↓

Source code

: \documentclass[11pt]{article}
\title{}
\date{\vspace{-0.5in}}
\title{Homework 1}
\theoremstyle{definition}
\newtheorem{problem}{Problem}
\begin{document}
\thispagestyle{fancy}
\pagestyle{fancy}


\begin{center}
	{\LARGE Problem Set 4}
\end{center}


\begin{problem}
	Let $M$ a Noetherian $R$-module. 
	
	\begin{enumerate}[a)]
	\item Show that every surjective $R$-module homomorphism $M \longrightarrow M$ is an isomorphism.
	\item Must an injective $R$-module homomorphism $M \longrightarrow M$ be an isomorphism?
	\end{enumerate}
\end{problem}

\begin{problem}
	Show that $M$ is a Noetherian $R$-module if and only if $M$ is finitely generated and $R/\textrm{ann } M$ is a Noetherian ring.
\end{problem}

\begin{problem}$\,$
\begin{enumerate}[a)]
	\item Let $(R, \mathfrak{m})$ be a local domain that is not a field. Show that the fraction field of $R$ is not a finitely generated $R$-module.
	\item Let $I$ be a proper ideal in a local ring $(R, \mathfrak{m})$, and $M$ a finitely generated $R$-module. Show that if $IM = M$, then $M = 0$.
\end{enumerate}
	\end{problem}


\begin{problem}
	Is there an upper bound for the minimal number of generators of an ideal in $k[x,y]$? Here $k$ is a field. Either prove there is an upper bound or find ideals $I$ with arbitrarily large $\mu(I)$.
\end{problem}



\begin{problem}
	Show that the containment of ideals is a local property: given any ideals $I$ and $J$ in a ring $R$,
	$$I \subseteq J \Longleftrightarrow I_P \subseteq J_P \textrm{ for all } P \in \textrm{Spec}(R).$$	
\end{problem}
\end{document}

↑

◆ **Work request**: Copy out the lines above exactly, beginning at the one that contains "Show that $M$" and ending at the one that contains "J \Longleftrightarrow I_P".

◆ **Solved problem**:
	Show that $M$ is a Noetherian $R$-module if and only if $M$ is finitely generated and $R/\textrm{ann } M$ is a Noetherian ring.
\end{problem}

\begin{problem}$\,$
\begin{enumerate}[a)]
	\item Let $(R, \mathfrak{m})$ be a local domain that is not a field. Show that the fraction field of $R$ is not a finitely generated $R$-module.
	\item Let $I$ be a proper ideal in a local ring $(R, \mathfrak{m})$, and $M$ a finitely generated $R$-module. Show that if $IM = M$, then $M = 0$.
\end{enumerate}
	\end{problem}


\begin{problem}
	Is there an upper bound for the minimal number of generators of an ideal in $k[x,y]$? Here $k$ is a field. Either prove there is an upper bound or find ideals $I$ with arbitrarily large $\mu(I)$.
\end{problem}



\begin{problem}
	Show that the containment of ideals is a local property: given any ideals $I$ and $J$ in a ring $R$,
	$$I \subseteq J \Longleftrightarrow I_P \subseteq J_P \textrm{ for all } P \in \textrm{Spec}(R).$$	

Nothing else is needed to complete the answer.